Her forthcoming book, Bytes of Freedom: Writing the Self in the Egyptian Blogosphere, explores the literary features of Egyptian autofictional blogs written between 2005 and 2016, in light of the political events of the 25th January Revolution and of previous autobiographical writings in Arabic Literature. Among her recent publications: “Cultivating the Self and Building Communities in Egyptian Autofictional Blogs”, in La littérature à l'heure du Printemps arabe: analyse et perspectives, ed. Sobhi Boustani and Rashid al-Enany (2016); “When Writers Activate Readers. How the autofictional blog transforms Arabic Literature” in Journal of Arabic and Islamic Studies (2015), 15, 73-91.

The Metamorphosis of the Writer/ Intellectual (adīb) in Egypt: A conceptual-historical approach (1890-2017)

This paper sheds light on the conceptual transformation of the term adīb’ as it has been used in Egyptian cultural field from the nahḍa to present times. Recent studies have shown how the nahḍa has witnessed a transformation of the concept of adab’ into ‘literature’. However, they leave open the question of who the ‘adīb’, a subject exhibiting or embodying ‘adab’, is.

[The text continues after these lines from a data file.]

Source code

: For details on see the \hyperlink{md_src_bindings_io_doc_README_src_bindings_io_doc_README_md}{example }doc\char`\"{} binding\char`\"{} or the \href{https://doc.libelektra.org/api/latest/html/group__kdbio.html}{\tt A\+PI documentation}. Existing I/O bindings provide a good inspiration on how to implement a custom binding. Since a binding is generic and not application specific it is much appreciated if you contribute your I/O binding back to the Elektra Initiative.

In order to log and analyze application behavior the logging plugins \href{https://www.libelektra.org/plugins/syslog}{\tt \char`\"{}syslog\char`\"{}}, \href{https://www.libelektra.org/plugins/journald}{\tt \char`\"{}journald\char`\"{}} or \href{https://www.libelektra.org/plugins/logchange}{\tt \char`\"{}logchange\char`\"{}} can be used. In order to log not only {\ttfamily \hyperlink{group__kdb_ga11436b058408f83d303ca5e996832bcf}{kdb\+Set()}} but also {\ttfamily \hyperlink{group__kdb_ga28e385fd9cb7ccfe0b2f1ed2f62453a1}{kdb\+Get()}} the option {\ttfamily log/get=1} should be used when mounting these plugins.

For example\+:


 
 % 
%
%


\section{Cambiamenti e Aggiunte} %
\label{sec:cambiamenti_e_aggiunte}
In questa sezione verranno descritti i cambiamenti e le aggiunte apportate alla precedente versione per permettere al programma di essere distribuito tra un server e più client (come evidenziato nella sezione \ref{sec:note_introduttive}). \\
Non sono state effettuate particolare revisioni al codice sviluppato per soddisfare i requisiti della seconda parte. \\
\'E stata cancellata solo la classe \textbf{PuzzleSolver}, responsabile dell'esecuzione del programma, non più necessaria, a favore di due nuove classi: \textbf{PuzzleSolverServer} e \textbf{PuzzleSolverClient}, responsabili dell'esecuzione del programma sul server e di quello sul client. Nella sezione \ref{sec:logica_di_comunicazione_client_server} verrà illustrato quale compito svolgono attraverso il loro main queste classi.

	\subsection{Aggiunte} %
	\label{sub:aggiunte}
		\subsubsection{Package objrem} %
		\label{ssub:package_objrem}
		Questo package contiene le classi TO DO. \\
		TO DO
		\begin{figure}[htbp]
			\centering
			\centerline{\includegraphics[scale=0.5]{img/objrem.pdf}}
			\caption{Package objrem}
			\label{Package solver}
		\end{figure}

Indeed, the term transforms significantly over the century, and not necessarily in synchrony with ‘adab’.

The discussion applies the method of conceptual history and K. Mannheim’s theory of the sociology of generations on a number of statements made by Egyptian writers in the historical cultural press, critical essays, and interviews from 1880 until 2017. It shows that different cohorts of writers have theorized the ‘adīb’ in different ways in successive periods of time: from the “man of letters/intellectual” according to the 1919 Generation of writers to the “author of fiction” for the 1952 generation, while it has absorbed also the negative nuance of “pedantic, didactic writer” for the 1990s generation. In the final part, the paper inquires how the same concept is being challenged again and re-imagined anew in the post-Arab Spring scene in the midst of global and local cultural transformations.